From the December 1999 issue of Startups

Before you continue reading, maybe you'd better sit down. No, actually, grab some tissues packed with moisturizing ingredients, because you may experience uncontrollable sobbing. Sorry to be the bearer of sad tidings, but here it comes: Scott Fiore's goings-on will no longer be made public on a monthly basis--in this magazine, anyway. If he gets his wish, you'll be hearing about him plenty as he strengthens The Herbal Remedy name in the coming months and years.

We hope our Littleton, Colorado, natural pharmacy start-up story has inspired those of you on the cusp of "No, that's a dumb idea . . . but maybe it could work" to believe in yourselves. As this 32-year-old, who's living proof that the unknown can be conquered, reflects on the past year and looks forward to a bright future, keep in mind it all started with a fleeting thought.

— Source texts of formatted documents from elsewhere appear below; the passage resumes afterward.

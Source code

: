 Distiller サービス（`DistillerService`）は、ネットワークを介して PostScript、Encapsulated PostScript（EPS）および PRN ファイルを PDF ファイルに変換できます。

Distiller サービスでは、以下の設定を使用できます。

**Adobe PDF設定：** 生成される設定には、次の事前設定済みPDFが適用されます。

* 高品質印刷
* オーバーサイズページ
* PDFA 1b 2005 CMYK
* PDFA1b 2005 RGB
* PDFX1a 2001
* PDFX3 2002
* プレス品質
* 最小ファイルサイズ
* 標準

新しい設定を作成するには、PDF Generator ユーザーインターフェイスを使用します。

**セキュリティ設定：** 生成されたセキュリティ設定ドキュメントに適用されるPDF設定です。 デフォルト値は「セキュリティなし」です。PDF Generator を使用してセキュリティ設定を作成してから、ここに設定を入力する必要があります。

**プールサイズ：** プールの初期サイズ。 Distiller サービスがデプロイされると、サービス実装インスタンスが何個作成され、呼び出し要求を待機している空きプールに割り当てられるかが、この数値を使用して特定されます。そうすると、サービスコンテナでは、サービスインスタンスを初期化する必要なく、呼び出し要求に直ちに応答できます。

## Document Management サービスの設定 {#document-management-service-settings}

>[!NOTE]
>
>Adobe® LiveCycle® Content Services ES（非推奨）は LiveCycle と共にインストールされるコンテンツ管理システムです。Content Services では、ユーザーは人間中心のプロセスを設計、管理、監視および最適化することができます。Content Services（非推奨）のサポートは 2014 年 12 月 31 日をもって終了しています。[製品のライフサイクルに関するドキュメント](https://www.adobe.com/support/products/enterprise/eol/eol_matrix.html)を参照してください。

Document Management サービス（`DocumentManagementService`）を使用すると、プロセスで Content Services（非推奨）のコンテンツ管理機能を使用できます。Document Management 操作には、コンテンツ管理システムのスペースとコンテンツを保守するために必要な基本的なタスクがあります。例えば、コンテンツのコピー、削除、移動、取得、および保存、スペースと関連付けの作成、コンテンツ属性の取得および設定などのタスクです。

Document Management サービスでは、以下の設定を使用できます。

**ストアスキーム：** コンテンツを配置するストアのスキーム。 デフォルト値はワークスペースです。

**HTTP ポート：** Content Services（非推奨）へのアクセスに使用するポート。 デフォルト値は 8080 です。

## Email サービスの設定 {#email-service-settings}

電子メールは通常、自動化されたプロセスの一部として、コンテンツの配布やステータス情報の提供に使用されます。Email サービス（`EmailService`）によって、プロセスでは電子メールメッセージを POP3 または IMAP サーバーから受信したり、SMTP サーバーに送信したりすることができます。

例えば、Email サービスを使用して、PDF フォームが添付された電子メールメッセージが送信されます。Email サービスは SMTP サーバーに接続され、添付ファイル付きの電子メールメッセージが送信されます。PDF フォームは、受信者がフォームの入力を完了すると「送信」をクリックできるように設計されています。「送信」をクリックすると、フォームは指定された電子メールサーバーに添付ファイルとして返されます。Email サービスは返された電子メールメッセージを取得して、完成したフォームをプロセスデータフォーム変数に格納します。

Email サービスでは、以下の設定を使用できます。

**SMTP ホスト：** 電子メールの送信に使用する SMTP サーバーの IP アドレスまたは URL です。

On the list of "insights gained" since opening The Herbal Remedy's doors in October 1998, Fiore places his need for independence at the top. (That's right before "I should've listened to my gut when choosing the size of my original location.") "I don't want to go back to corporate America--without a question," he says. Although some drawbacks to entrepreneurship are inevitable, like covering for vacationing employees, satisfaction prevails. "The best person to work for is yourself," says Fiore. "You know how to please yourself, and if you're doing the right thing, you reap the benefits immediately."

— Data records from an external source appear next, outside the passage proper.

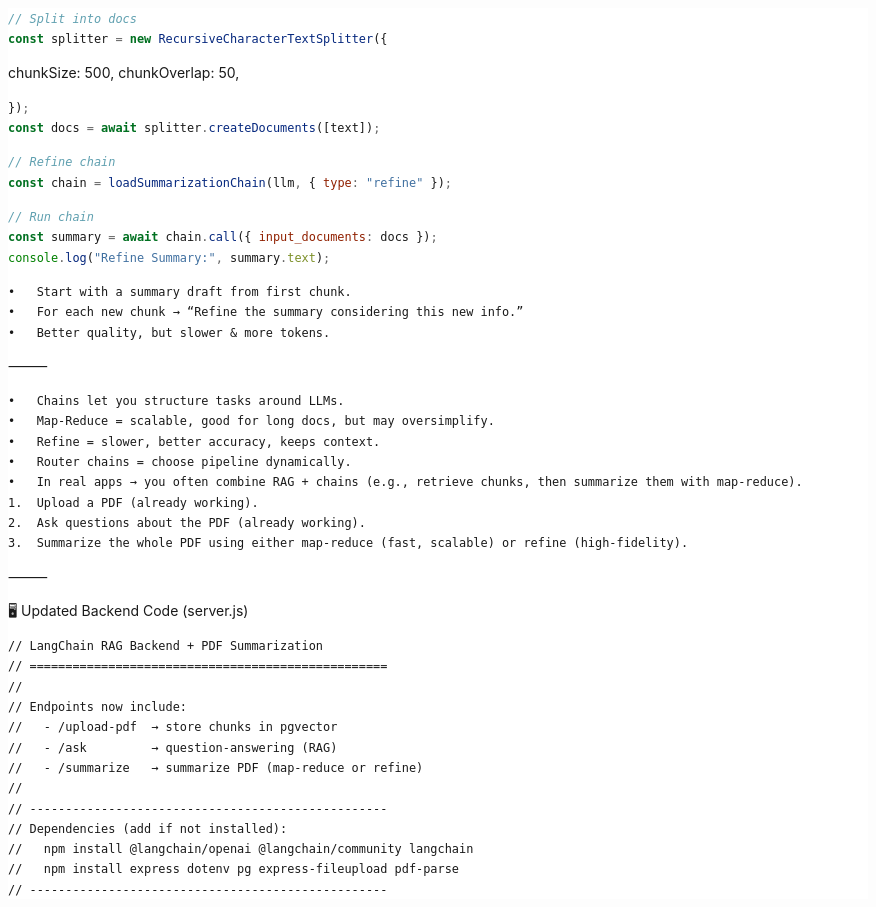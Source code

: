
 ```js
// Split into docs
const splitter = new RecursiveCharacterTextSplitter({
```
  chunkSize: 500,
  chunkOverlap: 50,
```js
});
const docs = await splitter.createDocuments([text]);
```

```js
// Refine chain
const chain = loadSummarizationChain(llm, { type: "refine" });
```

```js
// Run chain
const summary = await chain.call({ input_documents: docs });
console.log("Refine Summary:", summary.text);
```
	•	Start with a summary draft from first chunk.
	•	For each new chunk → “Refine the summary considering this new info.”
	•	Better quality, but slower & more tokens.

⸻

	•	Chains let you structure tasks around LLMs.
	•	Map-Reduce = scalable, good for long docs, but may oversimplify.
	•	Refine = slower, better accuracy, keeps context.
	•	Router chains = choose pipeline dynamically.
	•	In real apps → you often combine RAG + chains (e.g., retrieve chunks, then summarize them with map-reduce).
	1.	Upload a PDF (already working).
	2.	Ask questions about the PDF (already working).
	3.	Summarize the whole PDF using either map-reduce (fast, scalable) or refine (high-fidelity).

⸻

🖥️ Updated Backend Code (server.js)
```text
// LangChain RAG Backend + PDF Summarization
// ==================================================
//
// Endpoints now include:
//   - /upload-pdf  → store chunks in pgvector
//   - /ask         → question-answering (RAG)
//   - /summarize   → summarize PDF (map-reduce or refine)
//
// --------------------------------------------------
// Dependencies (add if not installed):
//   npm install @langchain/openai @langchain/community langchain
//   npm install express dotenv pg express-fileupload pdf-parse
// --------------------------------------------------
```
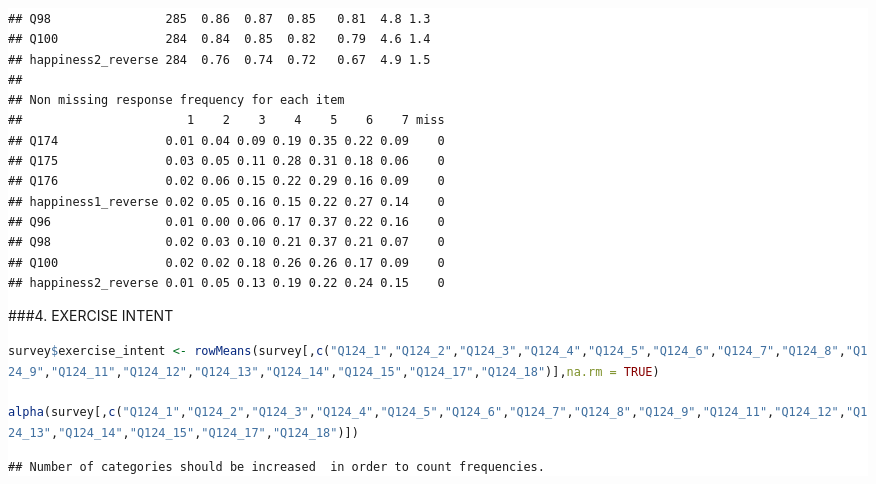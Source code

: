     ## Q98                285  0.86  0.87  0.85   0.81  4.8 1.3
    ## Q100               284  0.84  0.85  0.82   0.79  4.6 1.4
    ## happiness2_reverse 284  0.76  0.74  0.72   0.67  4.9 1.5
    ## 
    ## Non missing response frequency for each item
    ##                       1    2    3    4    5    6    7 miss
    ## Q174               0.01 0.04 0.09 0.19 0.35 0.22 0.09    0
    ## Q175               0.03 0.05 0.11 0.28 0.31 0.18 0.06    0
    ## Q176               0.02 0.06 0.15 0.22 0.29 0.16 0.09    0
    ## happiness1_reverse 0.02 0.05 0.16 0.15 0.22 0.27 0.14    0
    ## Q96                0.01 0.00 0.06 0.17 0.37 0.22 0.16    0
    ## Q98                0.02 0.03 0.10 0.21 0.37 0.21 0.07    0
    ## Q100               0.02 0.02 0.18 0.26 0.26 0.17 0.09    0
    ## happiness2_reverse 0.01 0.05 0.13 0.19 0.22 0.24 0.15    0

\#\#\#4. EXERCISE INTENT

``` r
survey$exercise_intent <- rowMeans(survey[,c("Q124_1","Q124_2","Q124_3","Q124_4","Q124_5","Q124_6","Q124_7","Q124_8","Q124_9","Q124_11","Q124_12","Q124_13","Q124_14","Q124_15","Q124_17","Q124_18")],na.rm = TRUE)

alpha(survey[,c("Q124_1","Q124_2","Q124_3","Q124_4","Q124_5","Q124_6","Q124_7","Q124_8","Q124_9","Q124_11","Q124_12","Q124_13","Q124_14","Q124_15","Q124_17","Q124_18")])
```

    ## Number of categories should be increased  in order to count frequencies.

But are those I-can-choose-my-own-hours-and-still-make-an-OK-living benefits, or are they of the Should-I-drive-my-new-Range-Rover-or-my-new-BMW-today sort? In Fiore's case, the former scenario is closer to reality. (And no, there's not a Euro-speedster in his driveway yet.) "It's not like it's financially lucrative right now," he says, "but it's going in the right direction." By that, Fiore means his venture is following the path of a strong start-up and beginning to turn a profit. The Herbal Remedy and That Juice Place (the organic juice bar Fiore opened inside The Herbal Remedy in April) enjoy many days each month when sales exceed the break-even point. Of course, higher averages--like $1,000 a day--would prove even more satisfying.

We think Fiore should steal two seconds away from running his business and give himself a well-deserved pat on the back. After all, he grew The Herbal Remedy's sales from just $5,000 in its first month to its current average of $20,000 a month. Tack on an additional $10,000 to that figure, and we'll have one happy, successful entrepreneur on our hands.

Luckily, Fiore has nothing but growth to anticipate. Only two months into Starting Up: The Second Year, expansion issues (unrelated to the need for space) have entered the picture. "We're hoping to get a second store, or an idea for a second store, soon," he explains. In what market has yet to be decided, and until it is, increasing The Herbal Remedy's sales remains the primary focus. Cutting back on operating hours is a necessity, however. "Expanded hours were good for summer, but not beyond that," says Fiore.

As for that slim chance of franchising--let's just say it's still a slim chance. The two Colorado Springs, Colorado, men to whom Fiore gave his blessing to clone his herbal pharmacy haven't yet succeeded with the concept. "They're not moving as quickly as I would," explains Fiore, "and I'm not pushing them." If they were able to meet the high service standards Fiore and 20-percent co-owner Joe Raciti have for the past year, you might see Herbal Remedy franchises popping up nationwide. But don't hold your breath.

With Fiore being the case in point, we hope we've persuaded you that although not all businesses make $2 million their first year, that doesn't mean they're not successful. The Herbal Remedy expects close to $180,000 this year--quite an accomplishment for a novice entrepreneur. "The really positive stuff is when people come back saying `This has really made such a difference. I feel so good now, whereas before, things were just OK,' " he says. Into his parting words of wisdom, Fiore packs his won't-fail morale and fearless attitude: "Follow your dreams--I learned that one young. If it sounds too wild, maybe it is, but you never know until you try."